··· PROVIDED RECORDS
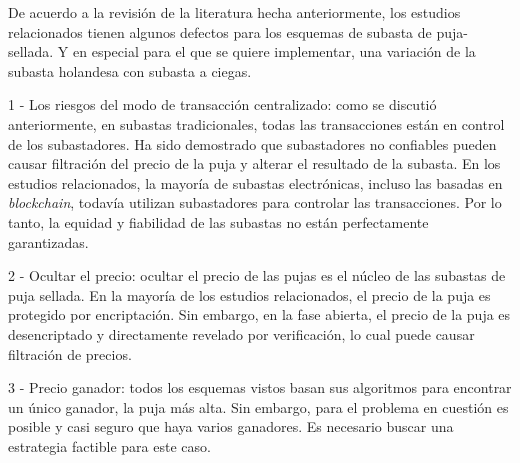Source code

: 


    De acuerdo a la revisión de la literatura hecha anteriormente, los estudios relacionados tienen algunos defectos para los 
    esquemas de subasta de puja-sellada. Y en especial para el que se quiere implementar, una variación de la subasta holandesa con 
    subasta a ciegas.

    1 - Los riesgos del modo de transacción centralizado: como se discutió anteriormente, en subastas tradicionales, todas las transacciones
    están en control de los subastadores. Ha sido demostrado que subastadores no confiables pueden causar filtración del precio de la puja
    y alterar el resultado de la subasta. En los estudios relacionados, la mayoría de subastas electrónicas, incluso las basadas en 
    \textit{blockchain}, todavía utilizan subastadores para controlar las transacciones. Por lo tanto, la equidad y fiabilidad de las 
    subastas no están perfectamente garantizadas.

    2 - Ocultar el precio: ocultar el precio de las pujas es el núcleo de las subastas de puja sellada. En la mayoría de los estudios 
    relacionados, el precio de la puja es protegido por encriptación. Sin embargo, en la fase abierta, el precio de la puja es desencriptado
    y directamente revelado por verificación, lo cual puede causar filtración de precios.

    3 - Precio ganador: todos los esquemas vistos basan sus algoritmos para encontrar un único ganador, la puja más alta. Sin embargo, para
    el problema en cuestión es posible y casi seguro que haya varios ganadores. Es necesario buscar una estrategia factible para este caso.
······
··· PROVIDED RECORDS
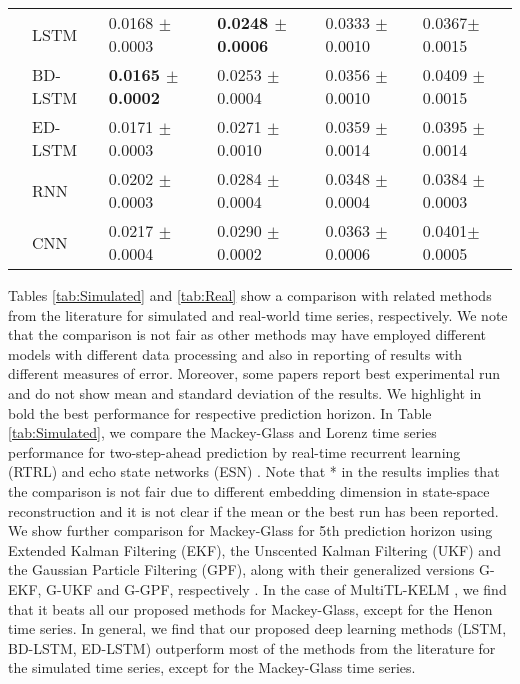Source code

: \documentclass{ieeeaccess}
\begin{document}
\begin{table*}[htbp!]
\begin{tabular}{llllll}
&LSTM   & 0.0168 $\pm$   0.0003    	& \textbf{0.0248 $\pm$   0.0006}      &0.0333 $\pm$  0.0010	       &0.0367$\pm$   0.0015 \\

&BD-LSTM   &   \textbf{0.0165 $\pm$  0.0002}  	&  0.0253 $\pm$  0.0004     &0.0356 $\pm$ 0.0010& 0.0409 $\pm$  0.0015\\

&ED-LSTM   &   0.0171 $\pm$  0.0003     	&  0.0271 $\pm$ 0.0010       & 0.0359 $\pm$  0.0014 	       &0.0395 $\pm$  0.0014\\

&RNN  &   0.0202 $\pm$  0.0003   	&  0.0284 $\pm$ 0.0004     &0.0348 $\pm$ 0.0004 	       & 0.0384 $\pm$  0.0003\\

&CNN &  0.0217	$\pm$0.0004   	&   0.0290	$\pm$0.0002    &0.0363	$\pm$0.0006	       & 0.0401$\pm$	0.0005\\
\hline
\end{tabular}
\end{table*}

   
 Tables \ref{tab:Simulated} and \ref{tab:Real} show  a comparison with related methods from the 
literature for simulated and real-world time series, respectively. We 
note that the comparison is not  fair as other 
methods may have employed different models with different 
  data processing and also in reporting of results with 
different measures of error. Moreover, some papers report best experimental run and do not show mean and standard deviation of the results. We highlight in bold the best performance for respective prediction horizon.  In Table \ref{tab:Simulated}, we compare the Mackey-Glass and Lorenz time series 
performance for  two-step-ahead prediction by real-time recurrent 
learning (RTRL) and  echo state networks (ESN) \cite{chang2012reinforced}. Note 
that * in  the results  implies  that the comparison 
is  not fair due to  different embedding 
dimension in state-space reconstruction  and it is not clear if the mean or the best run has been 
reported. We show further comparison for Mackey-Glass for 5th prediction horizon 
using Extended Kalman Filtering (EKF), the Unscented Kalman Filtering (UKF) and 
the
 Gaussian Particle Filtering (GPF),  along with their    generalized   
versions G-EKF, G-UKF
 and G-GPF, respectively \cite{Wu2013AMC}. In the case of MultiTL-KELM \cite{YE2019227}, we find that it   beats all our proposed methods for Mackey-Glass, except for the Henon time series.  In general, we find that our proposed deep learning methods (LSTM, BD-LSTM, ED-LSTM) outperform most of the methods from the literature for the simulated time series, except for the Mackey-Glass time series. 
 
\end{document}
······
Above are the entries. Copy exactly the part that opens with the line containing "0.0284 $\pm$ 0.0004" and closes with the line containing "related methods from the", and no more.

> FINISHED EXERCISE:
&RNN  &   0.0202 $\pm$  0.0003   	&  0.0284 $\pm$ 0.0004     &0.0348 $\pm$ 0.0004 	       & 0.0384 $\pm$  0.0003\\

&CNN &  0.0217	$\pm$0.0004   	&   0.0290	$\pm$0.0002    &0.0363	$\pm$0.0006	       & 0.0401$\pm$	0.0005\\
\hline
\end{tabular}
\end{table*}

   
 Tables \ref{tab:Simulated} and \ref{tab:Real} show  a comparison with related methods from the 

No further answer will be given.